Re: [Bioc-devel] plotPCA for BiocGenerics

2014-10-21 Thread Thomas Dybdal Pedersen
While I tend to agree with you that PCA is too big an operation to be hidden 
within a plotting function (MDS is an edge-case I would say), I can’t see how 
we can ever reach a point where there is only one generic plot function. In the 
case of PCA there is a number of different plot-types that can all lay claim to 
the plot function of a PCA class, for instance scoreplot, scatterplot matrix of 
all scores, biplot, screeplot, accumulated R^2 barplot, leverage vs. 
distance-to-model… (you get the idea). So while having some very well-thought 
out classes for very common result types such as PCA, this class would still 
need a lot of different plot methods such as plotScores, plotScree etc (or 
plot(…, type=‘score’), but I don’t find that very appealing). Expanding beyond 
PCA only muddles the water even more - there are very few interesting data 
structures that only have one visual representation to-rule-them-all…

just my 2c

best
Thomas


 Date: Mon, 20 Oct 2014 18:50:48 -0400
 From: Kevin Coombes kevin.r.coom...@gmail.com
 
 Well. I have two responses to that.
 
 First, I think it would be a lot better/easier for users if (most) 
 developers could make use of the same plot function for basic classes 
 like PCA.
 
 Second, if you think the basic PCA plotting routine needs enhancements, 
 you still have two options.  On the one hand, you could (as you said) 
 try to convince the maintainer of PCA to add what you want.  If it's 
 generally valuable, then he'd probably do it --- and other classes that 
 use it would benefit.  On the other hand, if it really is a special 
 enhancement that only makes sense for your class, then you can derive a 
 class from the basic PCA class
 setClass(mySpecialPCA, contains=c(PCA), *other stuff here*)
  and implement your own version of the plot generic for this class.  
 And you could tweak the as.PCA function so it returns an object of the 
 mySpecialPCA class. And the user could still just plot the result 
 without hacving to care what's happening behind the scenes.
 
 On 10/20/2014 5:59 PM, Michael Love wrote:
 Ah, I see now. Personally, I don't think Bioconductor developers 
 should have to agree on single plotting functions for basic classes 
 like 'PCA' (because this logic applies equally to the situation of all 
 Bioconductor developers agreeing on single MA-plot, a single 
 variance-mean plot, etc).
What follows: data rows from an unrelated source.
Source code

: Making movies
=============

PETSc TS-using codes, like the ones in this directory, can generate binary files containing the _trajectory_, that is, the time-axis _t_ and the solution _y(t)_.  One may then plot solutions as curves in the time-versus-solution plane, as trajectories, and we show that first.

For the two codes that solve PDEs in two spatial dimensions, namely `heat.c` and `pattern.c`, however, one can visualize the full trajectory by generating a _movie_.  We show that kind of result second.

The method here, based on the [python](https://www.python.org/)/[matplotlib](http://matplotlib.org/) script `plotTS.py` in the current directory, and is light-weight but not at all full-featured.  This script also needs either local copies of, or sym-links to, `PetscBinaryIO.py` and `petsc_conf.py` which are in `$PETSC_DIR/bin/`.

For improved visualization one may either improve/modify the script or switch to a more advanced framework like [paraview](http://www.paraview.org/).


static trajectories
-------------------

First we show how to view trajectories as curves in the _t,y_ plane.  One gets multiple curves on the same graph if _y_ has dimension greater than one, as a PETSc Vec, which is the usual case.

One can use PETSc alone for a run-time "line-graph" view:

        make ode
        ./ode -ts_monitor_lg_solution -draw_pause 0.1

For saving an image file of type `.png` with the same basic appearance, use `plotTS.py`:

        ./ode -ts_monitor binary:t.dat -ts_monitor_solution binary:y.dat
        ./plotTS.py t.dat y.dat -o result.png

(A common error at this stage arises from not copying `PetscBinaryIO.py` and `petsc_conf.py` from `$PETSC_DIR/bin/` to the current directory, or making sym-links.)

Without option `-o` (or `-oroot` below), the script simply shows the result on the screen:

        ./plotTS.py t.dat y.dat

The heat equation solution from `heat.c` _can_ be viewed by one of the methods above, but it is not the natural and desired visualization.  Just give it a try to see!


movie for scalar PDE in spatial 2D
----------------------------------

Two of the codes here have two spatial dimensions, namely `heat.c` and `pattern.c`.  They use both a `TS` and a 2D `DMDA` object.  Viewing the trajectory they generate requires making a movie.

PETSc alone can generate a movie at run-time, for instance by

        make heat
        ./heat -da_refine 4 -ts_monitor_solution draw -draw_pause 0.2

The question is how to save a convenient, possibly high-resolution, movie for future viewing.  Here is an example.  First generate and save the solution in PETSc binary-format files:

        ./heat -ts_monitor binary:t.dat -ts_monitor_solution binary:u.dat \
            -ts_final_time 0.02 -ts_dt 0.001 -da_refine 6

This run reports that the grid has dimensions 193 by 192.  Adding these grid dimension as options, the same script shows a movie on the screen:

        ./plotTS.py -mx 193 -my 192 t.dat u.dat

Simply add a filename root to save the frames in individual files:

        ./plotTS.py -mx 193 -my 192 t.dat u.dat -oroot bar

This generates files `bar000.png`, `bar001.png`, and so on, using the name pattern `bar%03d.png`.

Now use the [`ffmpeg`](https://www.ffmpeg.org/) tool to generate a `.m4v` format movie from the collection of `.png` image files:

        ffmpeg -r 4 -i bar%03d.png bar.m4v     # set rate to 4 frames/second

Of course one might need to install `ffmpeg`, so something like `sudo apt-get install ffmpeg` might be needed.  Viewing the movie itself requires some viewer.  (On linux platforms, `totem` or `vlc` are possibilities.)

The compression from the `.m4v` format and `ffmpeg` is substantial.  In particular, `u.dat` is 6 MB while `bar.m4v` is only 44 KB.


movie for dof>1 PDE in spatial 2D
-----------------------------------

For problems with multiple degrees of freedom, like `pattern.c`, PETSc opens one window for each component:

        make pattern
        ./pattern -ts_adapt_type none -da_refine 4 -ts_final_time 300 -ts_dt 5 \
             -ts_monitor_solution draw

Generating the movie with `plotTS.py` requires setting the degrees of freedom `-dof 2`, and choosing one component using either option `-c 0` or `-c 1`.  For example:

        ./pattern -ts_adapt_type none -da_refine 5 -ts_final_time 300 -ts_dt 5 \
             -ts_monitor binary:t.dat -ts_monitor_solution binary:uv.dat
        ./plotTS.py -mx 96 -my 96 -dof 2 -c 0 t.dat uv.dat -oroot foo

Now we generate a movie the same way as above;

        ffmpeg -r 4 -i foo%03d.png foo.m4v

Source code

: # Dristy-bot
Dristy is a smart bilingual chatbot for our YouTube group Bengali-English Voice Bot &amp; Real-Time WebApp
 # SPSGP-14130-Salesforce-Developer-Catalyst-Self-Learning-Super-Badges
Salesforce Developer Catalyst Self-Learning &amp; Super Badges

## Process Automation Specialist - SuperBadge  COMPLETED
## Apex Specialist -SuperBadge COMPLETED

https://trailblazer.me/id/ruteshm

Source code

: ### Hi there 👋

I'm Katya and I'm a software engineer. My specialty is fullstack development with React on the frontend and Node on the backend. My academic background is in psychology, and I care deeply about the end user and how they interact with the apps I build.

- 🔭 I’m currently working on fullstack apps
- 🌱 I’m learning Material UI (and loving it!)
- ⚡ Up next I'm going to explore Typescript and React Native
I think letting developers define their 
 plotPCA makes contributions easier (I don't have to ask the owner of 
 plot.PCA to incorporate something), even though it means we have a 
 growing list of generics.
 
 Still you have a good point about splitting computation and plotting. 
 In practice, we subset the rows so PCA is not laborious.
 
 
 On Mon, Oct 20, 2014 at 5:38 PM, Kevin Coombes 
 kevin.r.coom...@gmail.com mailto:kevin.r.coom...@gmail.com wrote:
 
Hi,
 
I don't see how it needs more functions (as long as you can get
developers to agree).  Suppose that someone can define a reusable
PCA class.  This will contain a single plot generic function,
defined once and reused by other classes. The existing plotPCA
interface can also be implemented just once, in this class, as
 
plotPCA - function(object, ...) plot(as.PCA(object), ...)
 
This can be exposed to users of your class through namespaces. 
Then the only thing a developer needs to implement in his own
class is the single as.PCA function.  And he/she would have
already been rquired to implement this as part of the old
plotPCA function.  So it can be extracted from that, and the
developer doesn't have to reimplement the visualization code from
the PCA class.
 
Best,
  Kevin
 
 
On 10/20/2014 5:15 PM, davide risso wrote:
Hi Kevin,
 
I see your points and I agree (especially for the specific case
of plotPCA that involves some non trivial computations).
 
On the other hand, having a wrapper function that starting from
the raw data gives you a pretty picture (with virtually zero
effort by the user) using a sensible choice of parameters that
are more or less OK for RNA-seq data is useful for practitioners
that just want to look for patterns in the data.
 
I guess it would be the same to have a PCA method for each of the
objects and then using the plot method on those new objects, but
that would just create a lot more objects and functions than the
current approach (like Mike was saying).
 
Your as.pca or performPCA approach would be definitely better
if all the different methods would create objects of the *same*
PCA class, but since we are talking about different packages, I
don't know how easy it would be to coordinate. But perhaps this
is the way we should go.
 
Best,
davide
 
 
 
On Mon, Oct 20, 2014 at 1:26 PM, Kevin Coombes
kevin.r.coom...@gmail.com mailto:kevin.r.coom...@gmail.com wrote:
 
Hi,
 
It depends.
 
The traditional R 

Re: [Bioc-devel] Why be default 'D' is not dropped from coverage?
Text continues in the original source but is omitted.